■ **Supplied material**:
........
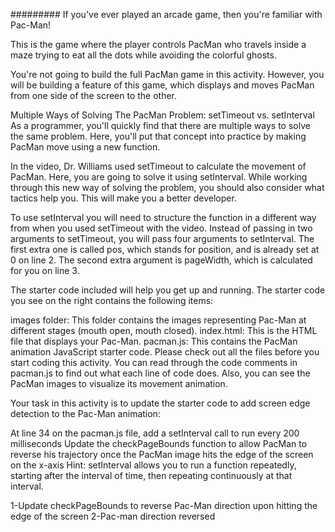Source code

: #########
If you've ever played an arcade game, then you're familiar with Pac-Man!

This is the game where the player controls PacMan who travels inside a maze trying to eat all the dots while avoiding the colorful ghosts.

You're not going to build the full PacMan game in this activity. However, you will be building a feature of this game, which displays and moves PacMan from one side of the screen to the other.

Multiple Ways of Solving The PacMan Problem: setTimeout vs. setInterval
As a programmer, you'll quickly find that there are multiple ways to solve the same problem. Here, you'll put that concept into practice by making PacMan move using a new function.

In the video, Dr. Williams used setTimeout to calculate the movement of PacMan. Here, you are going to solve it using setInterval. While working through this new way of solving the problem, you should also consider what tactics help you. This will make you a better developer.

To use setInterval you will need to structure the function in a different way from when you used setTimeout with the video. Instead of passing in two arguments to setTimeout, you will pass four arguments to setInterval. The first extra one is called pos, which stands for position, and is already set at 0 on line 2. The second extra argument is pageWidth, which is calculated for you on line 3.

The starter code included will help you get up and running. The starter code you see on the right contains the following items:

images folder: This folder contains the images representing Pac-Man at different stages (mouth open, mouth closed).
index.html: This is the HTML file that displays your Pac-Man.
pacman.js: This contains the PacMan animation JavaScript starter code.
Please check out all the files before you start coding this activity. You can read through the code comments in pacman.js to find out what each line of code does. Also, you can see the PacMan images to visualize its movement animation.

Your task in this activity is to update the starter code to add screen edge detection to the Pac-Man animation:

At line 34 on the pacman.js file, add a setInterval call to run every 200 milliseconds
Update the checkPageBounds function to allow PacMan to reverse his trajectory once the PacMan image hits the edge of the screen on the x-axis
Hint: setInterval allows you to run a function repeatedly, starting after the interval of time, then repeating continuously at that interval.


1-Update checkPageBounds to reverse Pac-Man direction upon hitting the edge of the screen
2-Pac-man direction reversed

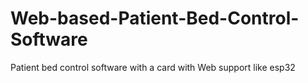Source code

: # Web-based-Patient-Bed-Control-Software
Patient bed control software with a card with Web support like esp32 
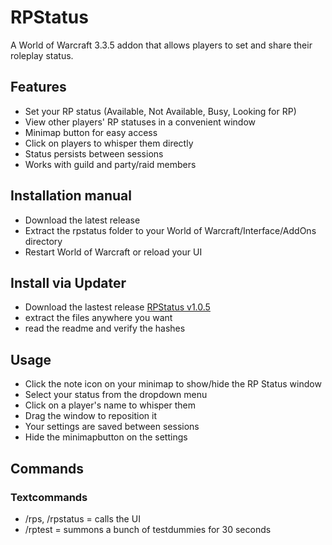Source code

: # RPStatus
A World of Warcraft 3.3.5 addon that allows players to set and share their roleplay status.

## Features
- Set your RP status (Available, Not Available, Busy, Looking for RP)
- View other players' RP statuses in a convenient window
- Minimap button for easy access
- Click on players to whisper them directly
- Status persists between sessions
- Works with guild and party/raid members

## Installation manual

- Download the latest release 
- Extract the rpstatus folder to your World of Warcraft/Interface/AddOns directory
- Restart World of Warcraft or reload your UI

## Install via Updater
- Download the lastest release [RPStatus v1.0.5](https://github.com/codexkeeper/RPStatus/releases/tag/v1.0.5)
- extract the files anywhere you want
- read the readme and verify the hashes

## Usage

- Click the note icon on your minimap to show/hide the RP Status window
- Select your status from the dropdown menu
- Click on a player's name to whisper them
- Drag the window to reposition it
- Your settings are saved between sessions
- Hide the minimapbutton on the settings
  

## Commands
### Textcommands
- /rps, /rpstatus    = calls the UI
- /rptest            = summons a bunch of testdummies for 30 seconds
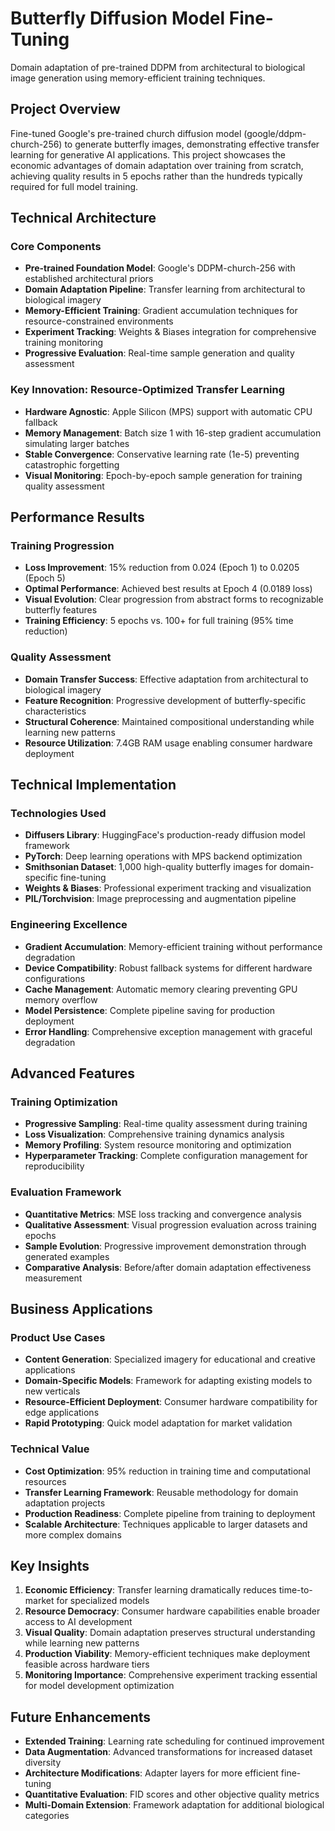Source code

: # Butterfly Diffusion Model Fine-Tuning
Domain adaptation of pre-trained DDPM from architectural to biological image generation using memory-efficient training techniques.

## Project Overview
Fine-tuned Google's pre-trained church diffusion model (google/ddpm-church-256) to generate butterfly images, demonstrating effective transfer learning for generative AI applications. This project showcases the economic advantages of domain adaptation over training from scratch, achieving quality results in 5 epochs rather than the hundreds typically required for full model training.

## Technical Architecture
### Core Components
- **Pre-trained Foundation Model**: Google's DDPM-church-256 with established architectural priors
- **Domain Adaptation Pipeline**: Transfer learning from architectural to biological imagery
- **Memory-Efficient Training**: Gradient accumulation techniques for resource-constrained environments
- **Experiment Tracking**: Weights & Biases integration for comprehensive training monitoring
- **Progressive Evaluation**: Real-time sample generation and quality assessment

### Key Innovation: Resource-Optimized Transfer Learning
- **Hardware Agnostic**: Apple Silicon (MPS) support with automatic CPU fallback
- **Memory Management**: Batch size 1 with 16-step gradient accumulation simulating larger batches
- **Stable Convergence**: Conservative learning rate (1e-5) preventing catastrophic forgetting
- **Visual Monitoring**: Epoch-by-epoch sample generation for training quality assessment

## Performance Results
### Training Progression
- **Loss Improvement**: 15% reduction from 0.024 (Epoch 1) to 0.0205 (Epoch 5)
- **Optimal Performance**: Achieved best results at Epoch 4 (0.0189 loss)
- **Visual Evolution**: Clear progression from abstract forms to recognizable butterfly features
- **Training Efficiency**: 5 epochs vs. 100+ for full training (95% time reduction)

### Quality Assessment
- **Domain Transfer Success**: Effective adaptation from architectural to biological imagery
- **Feature Recognition**: Progressive development of butterfly-specific characteristics
- **Structural Coherence**: Maintained compositional understanding while learning new patterns
- **Resource Utilization**: 7.4GB RAM usage enabling consumer hardware deployment

## Technical Implementation
### Technologies Used
- **Diffusers Library**: HuggingFace's production-ready diffusion model framework
- **PyTorch**: Deep learning operations with MPS backend optimization
- **Smithsonian Dataset**: 1,000 high-quality butterfly images for domain-specific fine-tuning
- **Weights & Biases**: Professional experiment tracking and visualization
- **PIL/Torchvision**: Image preprocessing and augmentation pipeline

### Engineering Excellence
- **Gradient Accumulation**: Memory-efficient training without performance degradation
- **Device Compatibility**: Robust fallback systems for different hardware configurations
- **Cache Management**: Automatic memory clearing preventing GPU memory overflow
- **Model Persistence**: Complete pipeline saving for production deployment
- **Error Handling**: Comprehensive exception management with graceful degradation

## Advanced Features
### Training Optimization
- **Progressive Sampling**: Real-time quality assessment during training
- **Loss Visualization**: Comprehensive training dynamics analysis
- **Memory Profiling**: System resource monitoring and optimization
- **Hyperparameter Tracking**: Complete configuration management for reproducibility

### Evaluation Framework
- **Quantitative Metrics**: MSE loss tracking and convergence analysis
- **Qualitative Assessment**: Visual progression evaluation across training epochs
- **Sample Evolution**: Progressive improvement demonstration through generated examples
- **Comparative Analysis**: Before/after domain adaptation effectiveness measurement

## Business Applications
### Product Use Cases
- **Content Generation**: Specialized imagery for educational and creative applications
- **Domain-Specific Models**: Framework for adapting existing models to new verticals
- **Resource-Efficient Deployment**: Consumer hardware compatibility for edge applications
- **Rapid Prototyping**: Quick model adaptation for market validation

### Technical Value
- **Cost Optimization**: 95% reduction in training time and computational resources
- **Transfer Learning Framework**: Reusable methodology for domain adaptation projects
- **Production Readiness**: Complete pipeline from training to deployment
- **Scalable Architecture**: Techniques applicable to larger datasets and more complex domains

## Key Insights
1. **Economic Efficiency**: Transfer learning dramatically reduces time-to-market for specialized models
2. **Resource Democracy**: Consumer hardware capabilities enable broader access to AI development
3. **Visual Quality**: Domain adaptation preserves structural understanding while learning new patterns
4. **Production Viability**: Memory-efficient techniques make deployment feasible across hardware tiers
5. **Monitoring Importance**: Comprehensive experiment tracking essential for model development optimization

## Future Enhancements
- **Extended Training**: Learning rate scheduling for continued improvement
- **Data Augmentation**: Advanced transformations for increased dataset diversity
- **Architecture Modifications**: Adapter layers for more efficient fine-tuning
- **Quantitative Evaluation**: FID scores and other objective quality metrics
- **Multi-Domain Extension**: Framework adaptation for additional biological categories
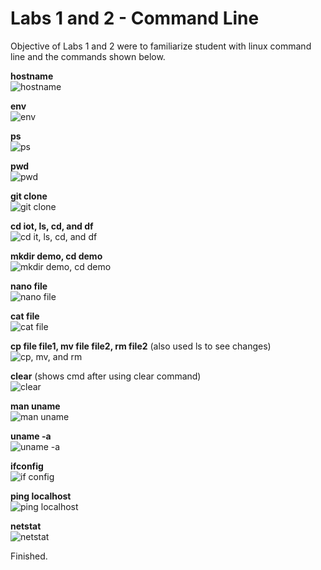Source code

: # Labs 1 and 2 - Command Line <br />
Objective of Labs 1 and 2 were to familiarize student with linux command line and the commands shown below. <br /> 

**hostname** <br />
![hostname](screenshots/com1_hostname.png) <br />

**env** <br />
![env](screenshots/com2_env.png) <br />

**ps** <br />
![ps](screenshots/com3_ps.png) <br />

**pwd** <br />
![pwd](screenshots/com4_pwd.png) <br />

**git clone** <br />
![git clone](screenshots/com5_gitclone.png) <br />

**cd iot, ls, cd, and df** <br />
![cd it, ls, cd, and df](screenshots/com6_com10.png) <br />

**mkdir demo, cd demo** <br />
![mkdir demo, cd demo](screenshots/com11_com12_mkdircddemo.png) <br />

**nano file** <br />
![nano file](screenshots/com13_nanofile.png) <br />

**cat file** <br />
![cat file](screenshots/com14_catfile.png) <br />

**cp file file1, mv file file2, rm file2** (also used ls to see changes) <br />
![cp, mv, and rm](screenshots/com15_com17_cp_mv_rm.png) <br />

**clear** (shows cmd after using clear command) <br />
![clear](screenshots/com18_afterclear.png) <br />

**man uname** <br />
![man uname](screenshots/com19_manuname.png) <br />

**uname -a** <br />
![uname -a](screenshots/com20_unamedasha.png) <br />

**ifconfig** <br />
![if config](screenshots/com21_ifconfig.png) <br />

**ping localhost** <br />
![ping localhost](screenshots/com22_ping_localhost.png) <br />

**netstat** <br />
![netstat](screenshots/com23_netstat.png) <br />

Finished.


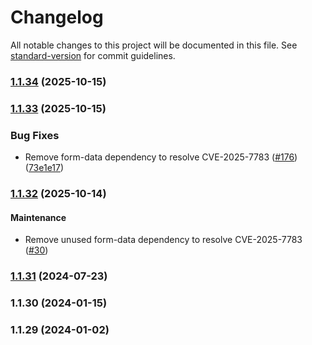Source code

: # Changelog

All notable changes to this project will be documented in this file. See [standard-version](https://github.com/conventional-changelog/standard-version) for commit guidelines.

### [1.1.34](https://github.com/coralogix/nodejs-coralogix-sdk/compare/v1.1.33...v1.1.34) (2025-10-15)

### [1.1.33](https://github.com/coralogix/nodejs-coralogix-sdk/compare/v1.1.31...v1.1.33) (2025-10-15)


### Bug Fixes

* Remove form-data dependency to resolve CVE-2025-7783 ([#176](https://github.com/coralogix/nodejs-coralogix-sdk/issues/176)) ([73e1e17](https://github.com/coralogix/nodejs-coralogix-sdk/commit/73e1e172700d394cd60768e5d373becc43bf27b0))

### [1.1.32](https://github.com/coralogix/nodejs-coralogix-sdk/compare/v1.1.31...v1.1.32) (2025-10-14)

#### Maintenance

* Remove unused form-data dependency to resolve CVE-2025-7783 ([#30](https://github.com/coralogix/nodejs-coralogix-sdk/issues/30))

### [1.1.31](https://github.com/coralogix/nodejs-coralogix-sdk/compare/v1.1.30...v1.1.31) (2024-07-23)

### 1.1.30 (2024-01-15)

### 1.1.29 (2024-01-02)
........
■ **Task prompt**: Among the lines above, repeat exactly those from the line with "- **Sample Evolution**: Progressive" to the line with "4. **Production Viability**: Memory-efficient", counting both ends.

■ **Solved exercise**:
- **Sample Evolution**: Progressive improvement demonstration through generated examples
- **Comparative Analysis**: Before/after domain adaptation effectiveness measurement

## Business Applications
### Product Use Cases
- **Content Generation**: Specialized imagery for educational and creative applications
- **Domain-Specific Models**: Framework for adapting existing models to new verticals
- **Resource-Efficient Deployment**: Consumer hardware compatibility for edge applications
- **Rapid Prototyping**: Quick model adaptation for market validation

### Technical Value
- **Cost Optimization**: 95% reduction in training time and computational resources
- **Transfer Learning Framework**: Reusable methodology for domain adaptation projects
- **Production Readiness**: Complete pipeline from training to deployment
- **Scalable Architecture**: Techniques applicable to larger datasets and more complex domains

## Key Insights
1. **Economic Efficiency**: Transfer learning dramatically reduces time-to-market for specialized models
2. **Resource Democracy**: Consumer hardware capabilities enable broader access to AI development
3. **Visual Quality**: Domain adaptation preserves structural understanding while learning new patterns
4. **Production Viability**: Memory-efficient techniques make deployment feasible across hardware tiers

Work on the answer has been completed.